Which post does that refer to?
The good Scarlatti.
It’s too long for a band name, but someone definitely needs to write that book. 
Just one book? Sounds like an encyclopedia, like the group of composers who were bipolar. 
So it seems nobody agrees with me :\ Oh well. Maybe Vivaldi is just overplayed and unavoidable, like when you just want to sit down with a good book and the Mormons come to your door to tell you about Jesus and you don’t want to know about Jesus and the fact that people who want to tell you about Jesus are everywhere makes you really hate Jesus even there is nothing wrong with Jesus, really.

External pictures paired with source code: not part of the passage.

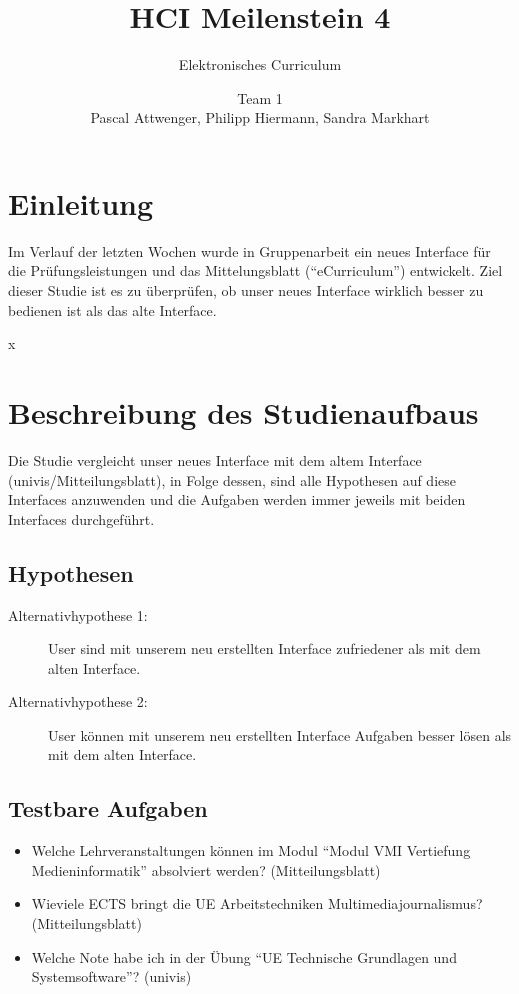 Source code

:\documentclass[a4paper,10pt]{scrartcl}
\title{HCI Meilenstein 4}
\subtitle{Elektronisches Curriculum}
\author{Team 1 \\Pascal Attwenger, Philipp Hiermann, Sandra Markhart}
\begin{document}
\maketitle

\section{Einleitung}

Im Verlauf der letzten Wochen wurde in Gruppenarbeit ein neues Interface für die Prüfungsleistungen und das Mittelungsblatt (``eCurriculum'') entwickelt.
Ziel dieser Studie ist es zu überprüfen, ob unser neues Interface wirklich besser zu bedienen ist als das alte Interface.

x

\section{Beschreibung des Studienaufbaus} 

Die Studie vergleicht unser neues Interface mit dem altem Interface (univis/Mitteilungsblatt), in Folge dessen, sind alle Hypothesen auf diese
Interfaces anzuwenden und die Aufgaben werden immer jeweils mit beiden Interfaces durchgeführt.

\subsection{Hypothesen}

\begin{description}
 \item[Alternativhypothese 1: ] User sind mit unserem neu erstellten Interface zufriedener als mit dem alten Interface. 
\end{description}

\begin{description}
 \item[Alternativhypothese 2: ] User können mit unserem neu erstellten Interface Aufgaben besser lösen als mit dem alten Interface. 
\end{description}

\subsection{Testbare Aufgaben}

\begin{itemize}
 \item Welche Lehrveranstaltungen können im Modul ``Modul VMI Vertiefung Medieninformatik'' absolviert werden? (Mitteilungsblatt)
 \item Wieviele ECTS bringt die UE Arbeitstechniken Multimediajournalismus? (Mitteilungsblatt)
 \item Welche Note habe ich in der Übung ``UE Technische Grundlagen und Systemsoftware''? (univis)
\end{itemize}
\end{document}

When Great Pansies of the Composing World comes out, I will be the first in line to buy a copy.
I think we can all agree that the best Bach is P.D.Q. Bach, who was always Bach in the nick of time.
Sorry.
P.D.Q. Bach! I have a t-shirt from one of his concerts! 

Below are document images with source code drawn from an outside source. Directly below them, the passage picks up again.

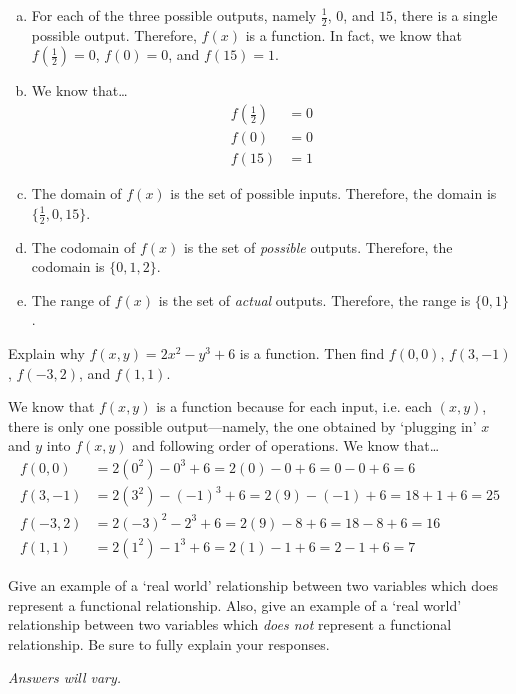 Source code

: \documentclass[11pt,letterpaper]{article}
\begin{document}
\sol 
\begin{enumerate}[(a)]
\item For each of the three possible outputs, namely $\frac{1}{2}$, $0$, and $15$, there is a single possible output. Therefore, $f(x)$ is a function. In fact, we know that $f(\frac{1}{2})= 0$, $f(0)= 0$, and $f(15)= 1$. \pspace

\item We know that\dots
	\[
	\begin{aligned}
	f\left( \frac{1}{2} \right)&= 0 \\[0.3cm]
	f(0)&= 0 \\[0.3cm]
	f(15)&= 1
	\end{aligned}
	\] \pspace

\item The domain of $f(x)$ is the set of possible inputs. Therefore, the domain is $\{ \frac{1}{2}, 0, 15 \}$. \pspace

\item The codomain of $f(x)$ is the set of \textit{possible} outputs. Therefore, the codomain is $\{ 0, 1, 2 \}$. \pspace

\item The range of $f(x)$ is the set of \textit{actual} outputs. Therefore, the range is $\{ 0, 1 \}$. 
\end{enumerate}



\newpage



 Explain why $f(x, y)= 2x^2 - y^3 + 6$ is a function. Then find $f(0, 0)$, $f(3, -1)$, $f(-3, 2)$, and $f(1, 1)$. \pspace

\sol We know that $f(x, y)$ is a function because for each input, i.e. each $(x, y)$, there is only one possible output---namely, the one obtained by `plugging in' $x$ and $y$ into $f(x, y)$ and following order of operations. We know that\dots
	\[
	\begin{aligned}
	f(0, 0)&= 2(0^2) - 0^3 + 6= 2(0) - 0 + 6= 0 - 0 + 6= 6 \\[0.3cm]
	f(3, -1)&= 2(3^2) - (-1)^3 + 6= 2(9) - (-1) + 6= 18 + 1 + 6= 25 \\[0.3cm]
	f(-3, 2)&= 2(-3)^2 - 2^3 + 6= 2(9) - 8 + 6= 18 - 8 + 6= 16 \\[0.3cm]
	f(1, 1)&= 2(1^2) - 1^3 + 6= 2(1) - 1 + 6= 2 - 1 + 6= 7
	\end{aligned}
	\]



\newpage



 Give an example of a `real world' relationship between two variables which does represent a functional relationship. Also, give an example of a `real world' relationship between two variables which \textit{does not} represent a functional relationship. Be sure to fully explain your responses. \pspace

\vfill
\begin{center}
{\itshape Answers will vary.}
\end{center}
\vfill
\end{document}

Any composer who somehow manages to use kazoos, garden hoses, and circus clowns in a classical music concert… while keeping a straight face… gets top scores in my book. 
That said, the problem with Vivaldi’s Four Seasons is that people are allways using the WRONG SEASON. Spring is overplayed, let it go. Winter, especially the remix of it I found online somewhere (wish I could figure out who did that one), is the season to listen to!

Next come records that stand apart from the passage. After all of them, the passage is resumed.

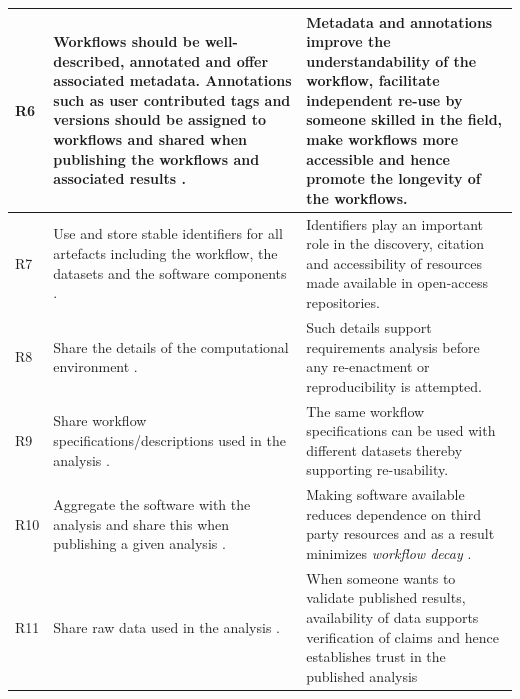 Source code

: \documentclass[a4paper,num-refs]{oup-contemporary}
\begin{document}
\begin{table}[!htbp]
\begin{tabularx}{\linewidth}{p{1.4cm} L L}
R6 \newline{} & Workflows should be well-described, annotated and offer associated metadata. Annotations such as user contributed tags and versions should be assigned to workflows and shared when publishing the workflows and associated results \citep{belhajjame_2015, belhajjame_2012, garijo_2017, Littauer2012, stodden_2016} . &   Metadata and annotations  improve the understandability of the workflow, facilitate independent re-use by someone skilled in the field, make workflows more accessible and hence promote the longevity of the workflows.   \\ \midrule
R7 \newline{} & Use and store stable identifiers for all artefacts including the workflow, the datasets and the software components \citep{Littauer2012, stodden_2016}. &   Identifiers play an important role in the discovery, citation and accessibility of resources made available in open-access repositories.  \\  \midrule
R8 \newline{} &  Share the details of the computational environment \citep{belhajjame_2015, kanwal_2017, stodden_2016} . &  Such details support requirements analysis before any re-enactment or reproducibility  is attempted.  \\  \midrule
R9 \newline{} & Share workflow specifications/descriptions used in the analysis \citep{belhajjame_2015, garijo_2013, garijo_2017, stodden_2016, Stodden2014}. &   The same workflow specifications can be used with different datasets thereby supporting re-usability.  \\ \midrule
R10 \newline{} & Aggregate the software with the analysis and share this when publishing a given analysis \citep{belhajjame_2015, kanwal_2017, stodden_2016, Stodden2014, garijo_2017}.   &   Making  software available reduces dependence on third party resources and as a result minimizes \textit{workflow decay} \citep{Zhao2012}.  \\  \midrule
R11 \newline{} & Share raw data used in the analysis \citep{belhajjame_2015, garijo_2013, garijo_2017, stodden_2016, Stodden2014}. & When someone wants to validate published results, availability of data supports verification of claims and hence establishes trust in the published analysis  \\  \midrule

\end{tabularx}
\end{table}
\end{document}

dances around his room singing “Winter from the Four Seasons”
Eh, I sang Vivaldi’s Gloria just a few weeks back. If he didn’t write more religious music, it’s possibly 'cos he wasn’t fit to tie Bach’s or Handel’s shoelaces.
It is a bit trite, but I do like Vivaldi better than Brush Script. Neither holds a candle to a true quality script like Edwardian Script
Darn it, I don’t have Vivaldi (the font) on my computer …
There’s an old saying…Vivaldi didn’t write 512 concertos - he wrote the same concerto 512 times. Listen to The Four Seasons and pick a Bassoon concerto and then you’ve heard it all. I recently acquired a 40 CD set called The Vivaldi Masterworks, and honestly, a lot of it blends together. That’s not to say that it isn’t enjoyable to listen to…but keep in mind that most of his music he was writing to be performed exactly ONCE, and that kind of doesn’t motivate somebody to write a masterpiece…
As for Mozart (I own a recording of every piece of surviving music he’s written - 170 total cds!), whenever I start to listen to something and think “so what, I could do better” I have to remember that what I was listening to was written when he was 9 YEARS OLD!
As far as I’m concerned, the biggest pansy in the history of classical music is Debussy. I never understood how that guy became so popular - all of his music is so damn boring!
I kind of think of Haydn as the Isaac Asimov of the music world: he cranked out tons of compositions, all of them intelligent and competently written, some of them great fun if you like that sort of thing, with flashes of cleverness, playfulness, and humor; but he wrote prose, not poetry, and didn’t plumb great depths of emotion.
I’m pretty sure you mean Vanessa Mae’s Storm.
Nice metaphor.
This reinforces my earlier comment, that the music gets played in a boring way. It is very possible to find a true unique character to any good piece of Vivaldi (sure there’s a lot of dross, but that goes for Bach and Beethoven and anyone else prolific).
What have you listened to? If La Mer bores you, I worry!
Vivaldi is a famous self plagiarist but I gotta tell ya. His Winter, done right, is damn sexy. Just sayin’.
I’m really pissed off, because I can’t remember the guy’s name. :mad:
I’ll bet none of you have heard Vivaldi played by Il Giardino Armonico.
That website crashed my browser o.O What is it?
Undoubtedly, part of the key to achieving long-term respect in the classical arena is to not be too prolific.
Debussy’s stuff isn’t bad, if you don’t mind music that sounds like it was run through a kitchen blender too many times.